▶ **ASSIGNMENT**: When you reach the line containing "Per massimizzare il" in the records below, start copying exactly, and stop once you have copied the line containing "0 \Leftrightarrow T_e".

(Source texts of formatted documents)
::::::::::

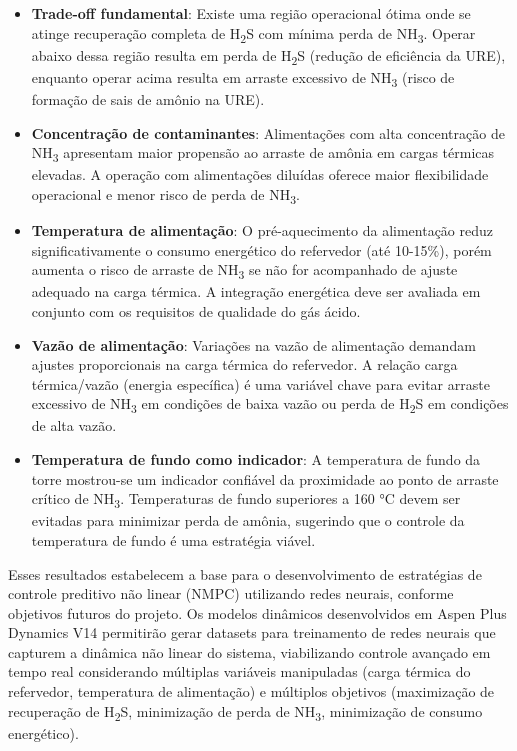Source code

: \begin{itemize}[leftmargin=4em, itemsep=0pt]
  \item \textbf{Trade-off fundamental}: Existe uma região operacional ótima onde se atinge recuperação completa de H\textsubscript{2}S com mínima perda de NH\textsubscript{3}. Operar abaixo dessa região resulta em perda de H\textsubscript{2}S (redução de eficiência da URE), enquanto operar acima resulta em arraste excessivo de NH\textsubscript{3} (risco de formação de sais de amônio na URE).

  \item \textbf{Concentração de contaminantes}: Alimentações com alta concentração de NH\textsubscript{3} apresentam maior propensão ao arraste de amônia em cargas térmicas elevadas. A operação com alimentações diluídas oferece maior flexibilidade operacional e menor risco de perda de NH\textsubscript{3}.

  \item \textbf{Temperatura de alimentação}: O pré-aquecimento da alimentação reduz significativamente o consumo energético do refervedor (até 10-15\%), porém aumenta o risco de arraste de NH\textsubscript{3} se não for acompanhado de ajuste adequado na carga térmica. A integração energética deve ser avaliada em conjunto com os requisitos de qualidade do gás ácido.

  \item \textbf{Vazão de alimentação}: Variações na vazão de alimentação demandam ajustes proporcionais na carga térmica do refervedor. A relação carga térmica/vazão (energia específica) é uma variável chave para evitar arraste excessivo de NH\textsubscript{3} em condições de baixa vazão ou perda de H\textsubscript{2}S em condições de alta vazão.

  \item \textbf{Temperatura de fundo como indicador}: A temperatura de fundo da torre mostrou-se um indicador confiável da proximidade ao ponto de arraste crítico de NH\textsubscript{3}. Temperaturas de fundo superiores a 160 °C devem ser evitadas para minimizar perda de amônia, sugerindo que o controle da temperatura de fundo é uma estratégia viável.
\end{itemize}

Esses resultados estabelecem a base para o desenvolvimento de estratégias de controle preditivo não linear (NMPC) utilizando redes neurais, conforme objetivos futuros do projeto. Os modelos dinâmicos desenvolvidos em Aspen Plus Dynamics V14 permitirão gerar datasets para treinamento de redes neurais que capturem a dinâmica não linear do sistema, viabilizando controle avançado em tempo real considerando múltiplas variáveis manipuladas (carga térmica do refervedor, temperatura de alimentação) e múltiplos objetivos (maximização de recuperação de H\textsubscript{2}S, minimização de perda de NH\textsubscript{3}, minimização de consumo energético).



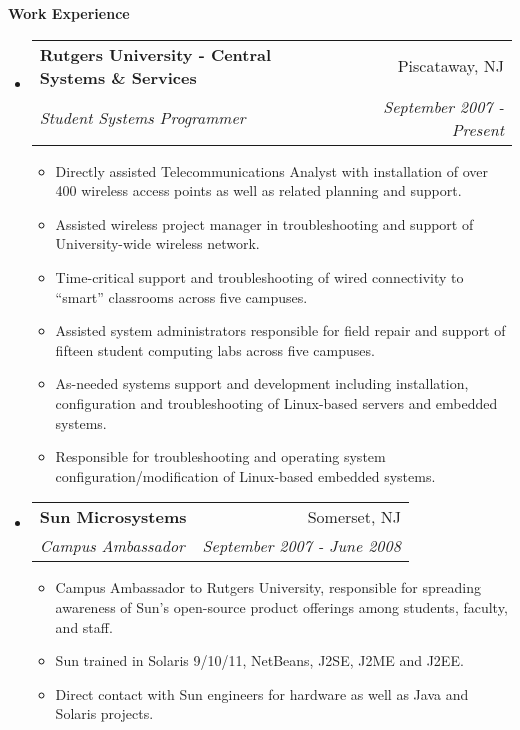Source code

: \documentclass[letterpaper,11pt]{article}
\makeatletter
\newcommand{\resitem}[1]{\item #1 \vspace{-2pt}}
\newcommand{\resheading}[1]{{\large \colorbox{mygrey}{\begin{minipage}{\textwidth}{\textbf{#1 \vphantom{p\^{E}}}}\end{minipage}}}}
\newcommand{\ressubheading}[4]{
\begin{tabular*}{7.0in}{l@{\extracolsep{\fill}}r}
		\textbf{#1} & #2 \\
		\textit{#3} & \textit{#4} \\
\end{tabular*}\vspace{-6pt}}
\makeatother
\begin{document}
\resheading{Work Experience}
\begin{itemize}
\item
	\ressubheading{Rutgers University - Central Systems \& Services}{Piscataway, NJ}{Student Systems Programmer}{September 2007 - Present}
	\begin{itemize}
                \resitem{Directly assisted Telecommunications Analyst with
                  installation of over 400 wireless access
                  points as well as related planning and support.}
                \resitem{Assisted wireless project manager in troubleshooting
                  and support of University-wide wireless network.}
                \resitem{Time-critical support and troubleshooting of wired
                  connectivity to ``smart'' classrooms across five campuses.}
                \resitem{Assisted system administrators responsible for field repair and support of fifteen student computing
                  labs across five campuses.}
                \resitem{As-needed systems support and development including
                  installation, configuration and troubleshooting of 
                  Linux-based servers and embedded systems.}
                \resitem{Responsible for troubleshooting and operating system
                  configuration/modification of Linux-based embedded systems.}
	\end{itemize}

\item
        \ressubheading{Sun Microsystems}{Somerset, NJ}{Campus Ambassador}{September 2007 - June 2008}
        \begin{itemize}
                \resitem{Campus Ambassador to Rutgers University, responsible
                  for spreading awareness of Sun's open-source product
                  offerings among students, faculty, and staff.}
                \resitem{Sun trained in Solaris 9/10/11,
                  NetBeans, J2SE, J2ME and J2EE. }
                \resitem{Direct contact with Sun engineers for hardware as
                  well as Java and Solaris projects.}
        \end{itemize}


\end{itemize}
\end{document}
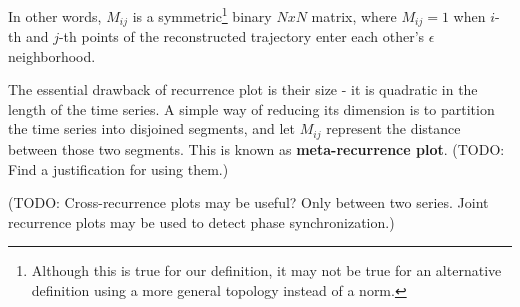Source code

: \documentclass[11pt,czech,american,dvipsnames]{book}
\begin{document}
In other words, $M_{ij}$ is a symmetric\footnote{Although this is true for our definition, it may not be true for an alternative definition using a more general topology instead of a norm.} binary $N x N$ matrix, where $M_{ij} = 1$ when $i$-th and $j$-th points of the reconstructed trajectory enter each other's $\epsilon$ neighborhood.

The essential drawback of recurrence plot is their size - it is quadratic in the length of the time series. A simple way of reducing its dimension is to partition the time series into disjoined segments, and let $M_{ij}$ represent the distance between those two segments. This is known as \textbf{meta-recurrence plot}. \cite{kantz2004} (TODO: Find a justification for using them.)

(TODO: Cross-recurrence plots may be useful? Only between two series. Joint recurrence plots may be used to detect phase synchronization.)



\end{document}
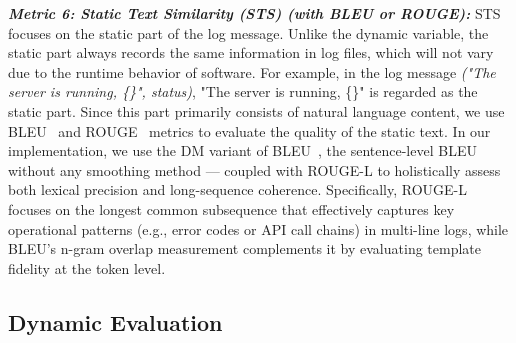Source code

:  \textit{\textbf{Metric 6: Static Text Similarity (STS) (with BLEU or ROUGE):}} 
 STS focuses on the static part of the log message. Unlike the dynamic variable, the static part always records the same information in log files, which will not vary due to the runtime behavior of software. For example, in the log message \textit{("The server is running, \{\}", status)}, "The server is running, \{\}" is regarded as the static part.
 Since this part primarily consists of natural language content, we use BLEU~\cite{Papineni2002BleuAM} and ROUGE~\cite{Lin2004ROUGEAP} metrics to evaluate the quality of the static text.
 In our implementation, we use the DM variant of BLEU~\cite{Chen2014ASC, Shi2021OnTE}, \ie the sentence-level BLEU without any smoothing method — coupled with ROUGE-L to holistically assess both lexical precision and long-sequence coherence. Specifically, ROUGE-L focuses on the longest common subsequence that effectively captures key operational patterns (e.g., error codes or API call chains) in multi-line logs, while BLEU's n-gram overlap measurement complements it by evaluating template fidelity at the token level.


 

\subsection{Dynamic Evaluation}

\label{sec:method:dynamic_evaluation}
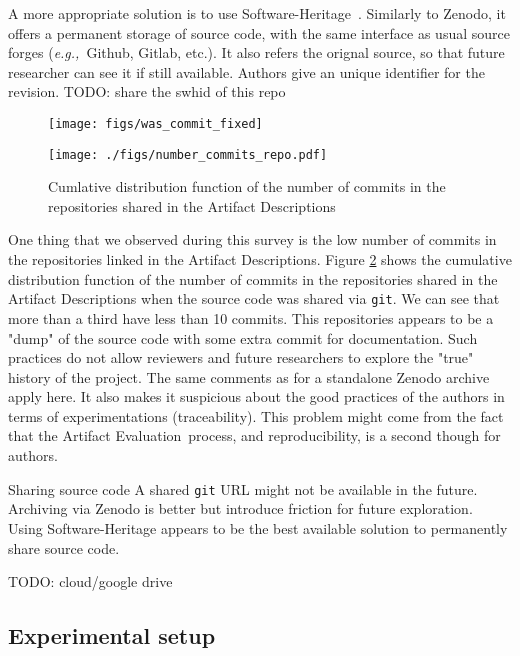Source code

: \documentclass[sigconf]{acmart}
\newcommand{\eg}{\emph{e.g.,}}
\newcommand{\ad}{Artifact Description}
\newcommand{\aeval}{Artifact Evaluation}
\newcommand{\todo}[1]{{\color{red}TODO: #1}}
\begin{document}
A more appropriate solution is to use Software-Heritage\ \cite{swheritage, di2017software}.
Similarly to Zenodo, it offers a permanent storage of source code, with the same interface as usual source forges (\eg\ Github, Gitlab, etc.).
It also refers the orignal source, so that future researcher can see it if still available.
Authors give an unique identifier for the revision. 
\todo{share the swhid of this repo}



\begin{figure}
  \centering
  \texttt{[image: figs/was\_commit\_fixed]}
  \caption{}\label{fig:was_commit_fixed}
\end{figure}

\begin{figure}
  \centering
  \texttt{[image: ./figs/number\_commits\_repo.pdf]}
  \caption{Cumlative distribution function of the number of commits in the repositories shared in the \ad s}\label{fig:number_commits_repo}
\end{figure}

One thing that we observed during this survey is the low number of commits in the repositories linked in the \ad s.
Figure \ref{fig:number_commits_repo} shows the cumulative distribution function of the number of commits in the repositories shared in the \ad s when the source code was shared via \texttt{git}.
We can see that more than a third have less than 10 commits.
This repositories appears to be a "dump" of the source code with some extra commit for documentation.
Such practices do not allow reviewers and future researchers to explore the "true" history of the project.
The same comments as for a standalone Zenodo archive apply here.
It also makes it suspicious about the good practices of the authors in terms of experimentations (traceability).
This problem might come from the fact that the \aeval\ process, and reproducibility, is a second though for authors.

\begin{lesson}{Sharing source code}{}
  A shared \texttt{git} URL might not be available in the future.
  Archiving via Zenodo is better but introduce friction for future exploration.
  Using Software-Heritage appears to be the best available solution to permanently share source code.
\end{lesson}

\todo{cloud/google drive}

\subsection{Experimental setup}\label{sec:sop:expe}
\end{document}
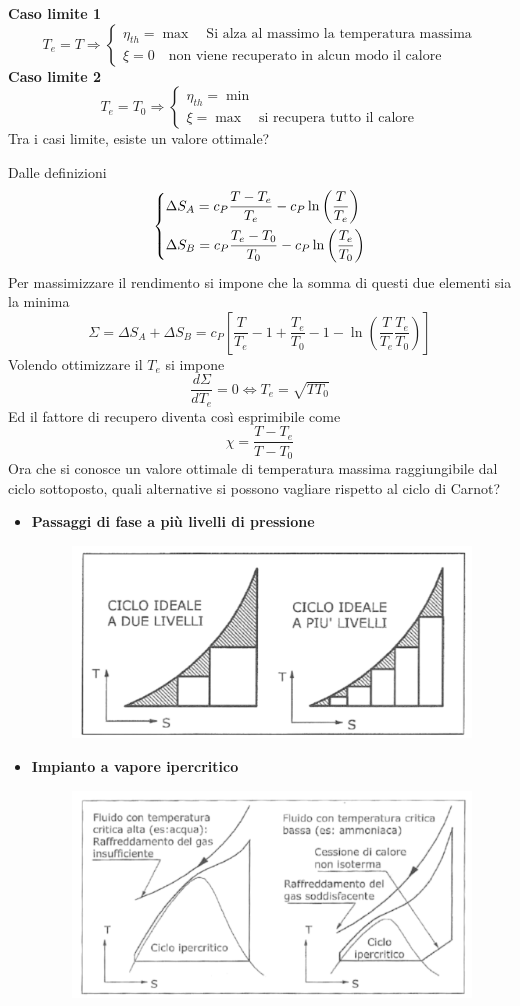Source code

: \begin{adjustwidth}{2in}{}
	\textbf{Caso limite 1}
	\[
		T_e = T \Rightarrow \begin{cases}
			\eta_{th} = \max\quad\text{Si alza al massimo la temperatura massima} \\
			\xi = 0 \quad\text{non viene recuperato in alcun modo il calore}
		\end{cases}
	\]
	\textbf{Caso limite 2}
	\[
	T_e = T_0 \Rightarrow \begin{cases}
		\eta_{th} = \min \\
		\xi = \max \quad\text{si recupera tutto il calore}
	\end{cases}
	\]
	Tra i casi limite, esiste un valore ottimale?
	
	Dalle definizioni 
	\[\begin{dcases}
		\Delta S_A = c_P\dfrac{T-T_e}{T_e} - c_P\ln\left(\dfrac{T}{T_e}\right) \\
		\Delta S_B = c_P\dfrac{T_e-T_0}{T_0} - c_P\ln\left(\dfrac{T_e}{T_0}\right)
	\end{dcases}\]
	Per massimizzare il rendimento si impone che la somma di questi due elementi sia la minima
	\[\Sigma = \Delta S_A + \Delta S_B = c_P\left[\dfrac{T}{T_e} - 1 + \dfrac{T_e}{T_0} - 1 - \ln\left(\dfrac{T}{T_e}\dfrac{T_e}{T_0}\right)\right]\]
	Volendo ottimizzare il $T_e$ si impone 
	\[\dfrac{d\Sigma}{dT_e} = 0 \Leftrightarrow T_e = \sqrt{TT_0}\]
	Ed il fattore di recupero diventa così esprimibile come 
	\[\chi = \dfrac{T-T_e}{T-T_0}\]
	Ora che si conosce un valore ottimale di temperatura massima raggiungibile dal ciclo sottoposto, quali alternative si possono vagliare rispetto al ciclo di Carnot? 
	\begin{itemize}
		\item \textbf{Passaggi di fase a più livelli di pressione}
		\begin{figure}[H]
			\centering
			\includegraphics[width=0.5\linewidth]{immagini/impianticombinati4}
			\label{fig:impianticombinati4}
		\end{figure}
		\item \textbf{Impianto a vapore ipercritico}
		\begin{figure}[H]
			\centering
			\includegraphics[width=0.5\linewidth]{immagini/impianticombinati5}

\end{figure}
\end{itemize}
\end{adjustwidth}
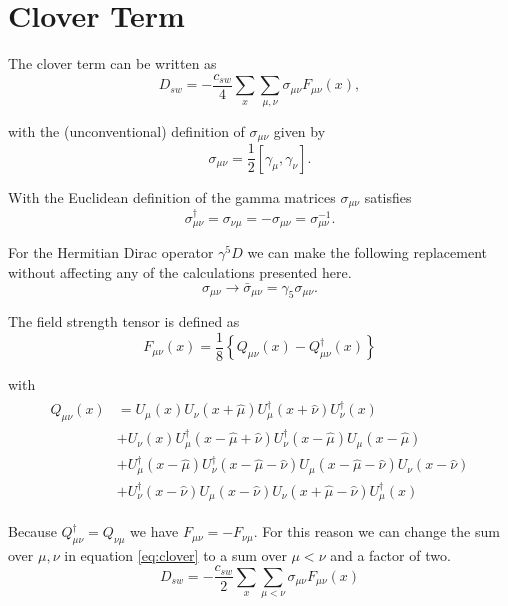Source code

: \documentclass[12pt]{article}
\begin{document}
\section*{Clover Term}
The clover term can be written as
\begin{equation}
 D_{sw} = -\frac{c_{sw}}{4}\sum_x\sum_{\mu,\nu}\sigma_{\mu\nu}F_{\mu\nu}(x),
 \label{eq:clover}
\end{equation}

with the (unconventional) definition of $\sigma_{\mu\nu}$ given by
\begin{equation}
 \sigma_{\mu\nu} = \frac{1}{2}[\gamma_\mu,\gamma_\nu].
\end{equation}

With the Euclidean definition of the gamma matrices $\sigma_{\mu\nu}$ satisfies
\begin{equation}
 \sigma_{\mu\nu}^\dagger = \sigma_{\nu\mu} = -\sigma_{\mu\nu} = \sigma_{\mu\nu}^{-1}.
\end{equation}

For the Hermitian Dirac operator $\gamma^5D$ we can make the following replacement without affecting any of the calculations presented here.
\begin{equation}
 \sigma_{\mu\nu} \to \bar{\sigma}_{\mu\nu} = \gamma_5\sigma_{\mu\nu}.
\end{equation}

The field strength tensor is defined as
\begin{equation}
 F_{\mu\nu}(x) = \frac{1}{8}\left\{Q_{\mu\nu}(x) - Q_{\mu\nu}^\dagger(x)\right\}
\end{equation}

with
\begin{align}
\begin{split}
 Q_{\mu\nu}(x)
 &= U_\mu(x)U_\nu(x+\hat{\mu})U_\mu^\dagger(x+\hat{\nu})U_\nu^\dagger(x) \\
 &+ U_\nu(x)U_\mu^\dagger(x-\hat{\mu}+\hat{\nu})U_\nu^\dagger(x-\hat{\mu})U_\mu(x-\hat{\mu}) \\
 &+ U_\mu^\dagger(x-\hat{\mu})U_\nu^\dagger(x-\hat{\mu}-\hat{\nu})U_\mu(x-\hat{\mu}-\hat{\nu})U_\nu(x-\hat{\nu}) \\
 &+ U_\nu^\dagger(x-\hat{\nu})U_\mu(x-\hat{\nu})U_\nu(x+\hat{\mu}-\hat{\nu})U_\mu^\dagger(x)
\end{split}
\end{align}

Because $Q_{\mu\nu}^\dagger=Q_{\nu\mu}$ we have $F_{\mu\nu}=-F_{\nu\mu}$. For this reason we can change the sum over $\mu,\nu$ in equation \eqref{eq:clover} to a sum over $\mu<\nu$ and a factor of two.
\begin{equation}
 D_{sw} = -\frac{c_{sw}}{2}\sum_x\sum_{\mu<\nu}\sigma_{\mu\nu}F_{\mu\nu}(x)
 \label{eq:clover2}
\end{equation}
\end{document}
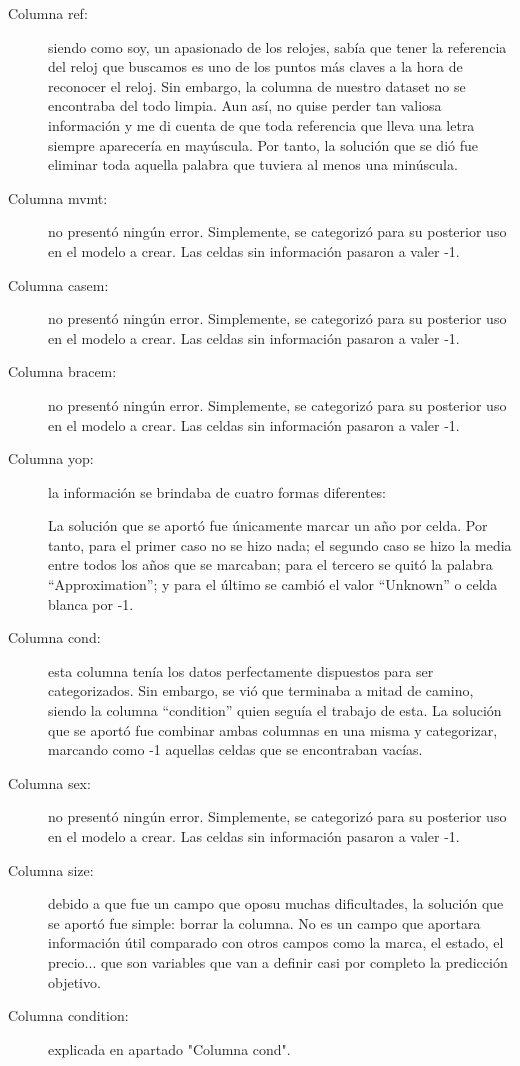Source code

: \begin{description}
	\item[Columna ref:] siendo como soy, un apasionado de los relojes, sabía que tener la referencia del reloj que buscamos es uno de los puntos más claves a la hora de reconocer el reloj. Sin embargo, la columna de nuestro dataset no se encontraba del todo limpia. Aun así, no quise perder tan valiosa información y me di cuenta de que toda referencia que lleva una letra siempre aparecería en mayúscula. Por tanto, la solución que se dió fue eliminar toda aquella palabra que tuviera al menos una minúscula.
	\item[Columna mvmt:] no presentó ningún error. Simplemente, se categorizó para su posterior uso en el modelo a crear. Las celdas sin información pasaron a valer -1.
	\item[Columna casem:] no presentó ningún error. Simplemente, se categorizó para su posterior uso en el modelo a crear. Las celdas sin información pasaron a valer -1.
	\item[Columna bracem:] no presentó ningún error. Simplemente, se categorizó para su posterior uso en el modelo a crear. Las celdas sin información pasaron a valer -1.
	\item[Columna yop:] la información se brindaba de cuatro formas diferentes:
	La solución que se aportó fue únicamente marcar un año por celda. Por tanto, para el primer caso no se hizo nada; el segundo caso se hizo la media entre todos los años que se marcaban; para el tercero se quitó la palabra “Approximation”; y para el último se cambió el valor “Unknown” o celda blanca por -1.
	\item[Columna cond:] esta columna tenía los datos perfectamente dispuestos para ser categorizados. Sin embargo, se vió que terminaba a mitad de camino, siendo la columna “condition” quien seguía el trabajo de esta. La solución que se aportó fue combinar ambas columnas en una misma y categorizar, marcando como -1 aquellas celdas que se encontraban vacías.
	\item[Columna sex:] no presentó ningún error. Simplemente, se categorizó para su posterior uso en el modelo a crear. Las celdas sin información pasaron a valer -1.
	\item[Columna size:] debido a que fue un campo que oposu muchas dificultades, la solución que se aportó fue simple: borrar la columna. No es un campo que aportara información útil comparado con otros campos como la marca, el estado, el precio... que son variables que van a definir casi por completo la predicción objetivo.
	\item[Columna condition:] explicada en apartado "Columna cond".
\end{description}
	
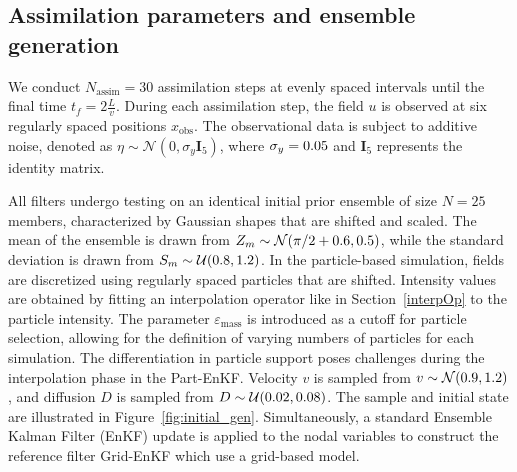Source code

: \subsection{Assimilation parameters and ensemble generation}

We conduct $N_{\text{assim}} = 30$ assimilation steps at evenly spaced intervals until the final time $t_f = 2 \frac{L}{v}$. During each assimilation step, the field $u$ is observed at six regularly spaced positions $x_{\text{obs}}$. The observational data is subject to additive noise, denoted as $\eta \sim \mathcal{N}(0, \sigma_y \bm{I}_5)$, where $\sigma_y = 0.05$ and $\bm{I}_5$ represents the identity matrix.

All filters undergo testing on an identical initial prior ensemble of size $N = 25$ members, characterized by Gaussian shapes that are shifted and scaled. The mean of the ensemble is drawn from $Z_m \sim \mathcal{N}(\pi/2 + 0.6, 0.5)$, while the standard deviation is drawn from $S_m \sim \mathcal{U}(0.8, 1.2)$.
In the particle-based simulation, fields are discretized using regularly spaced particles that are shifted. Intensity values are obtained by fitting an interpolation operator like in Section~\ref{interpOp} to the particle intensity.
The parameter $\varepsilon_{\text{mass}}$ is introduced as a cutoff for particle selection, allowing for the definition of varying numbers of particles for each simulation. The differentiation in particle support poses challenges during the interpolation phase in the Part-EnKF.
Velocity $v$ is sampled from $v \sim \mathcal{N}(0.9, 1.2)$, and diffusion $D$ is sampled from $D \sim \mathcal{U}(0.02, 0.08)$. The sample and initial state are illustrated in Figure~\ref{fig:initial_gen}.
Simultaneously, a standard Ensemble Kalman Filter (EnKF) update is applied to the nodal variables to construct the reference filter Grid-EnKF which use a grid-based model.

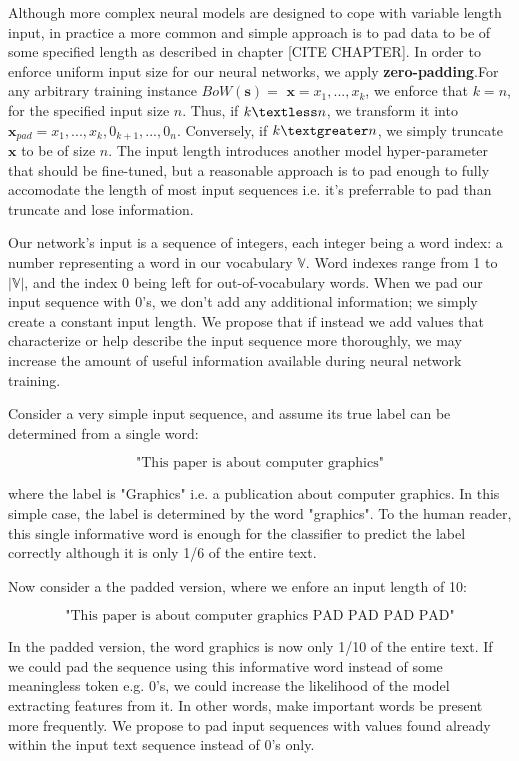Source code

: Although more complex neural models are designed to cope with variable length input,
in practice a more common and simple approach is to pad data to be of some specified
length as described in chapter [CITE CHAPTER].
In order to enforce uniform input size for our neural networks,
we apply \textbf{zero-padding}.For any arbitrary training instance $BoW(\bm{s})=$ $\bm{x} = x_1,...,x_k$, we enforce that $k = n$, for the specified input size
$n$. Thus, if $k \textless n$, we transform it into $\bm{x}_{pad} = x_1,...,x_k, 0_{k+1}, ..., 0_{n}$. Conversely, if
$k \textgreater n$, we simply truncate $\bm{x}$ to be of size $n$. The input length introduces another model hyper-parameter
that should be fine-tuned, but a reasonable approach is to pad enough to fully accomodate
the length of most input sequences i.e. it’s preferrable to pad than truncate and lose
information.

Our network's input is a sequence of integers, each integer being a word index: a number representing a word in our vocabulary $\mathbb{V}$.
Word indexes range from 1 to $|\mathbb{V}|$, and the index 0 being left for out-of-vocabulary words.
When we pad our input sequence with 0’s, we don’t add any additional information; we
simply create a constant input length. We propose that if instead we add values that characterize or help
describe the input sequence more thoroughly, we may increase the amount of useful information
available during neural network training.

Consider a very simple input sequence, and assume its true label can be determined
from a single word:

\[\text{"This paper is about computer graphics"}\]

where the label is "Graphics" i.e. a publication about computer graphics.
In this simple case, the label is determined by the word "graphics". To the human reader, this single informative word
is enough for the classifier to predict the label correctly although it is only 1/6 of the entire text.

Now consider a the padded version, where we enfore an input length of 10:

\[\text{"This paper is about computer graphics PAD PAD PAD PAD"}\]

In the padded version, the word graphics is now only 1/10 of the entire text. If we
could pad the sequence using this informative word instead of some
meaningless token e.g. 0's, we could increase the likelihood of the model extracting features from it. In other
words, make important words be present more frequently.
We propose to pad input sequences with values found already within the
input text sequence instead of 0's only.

::::::::::

▶ **OUTPUT BELOW**:
	Per massimizzare il rendimento si impone che la somma di questi due elementi sia la minima
	\[\Sigma = \Delta S_A + \Delta S_B = c_P\left[\dfrac{T}{T_e} - 1 + \dfrac{T_e}{T_0} - 1 - \ln\left(\dfrac{T}{T_e}\dfrac{T_e}{T_0}\right)\right]\]
	Volendo ottimizzare il $T_e$ si impone 
	\[\dfrac{d\Sigma}{dT_e} = 0 \Leftrightarrow T_e = \sqrt{TT_0}\]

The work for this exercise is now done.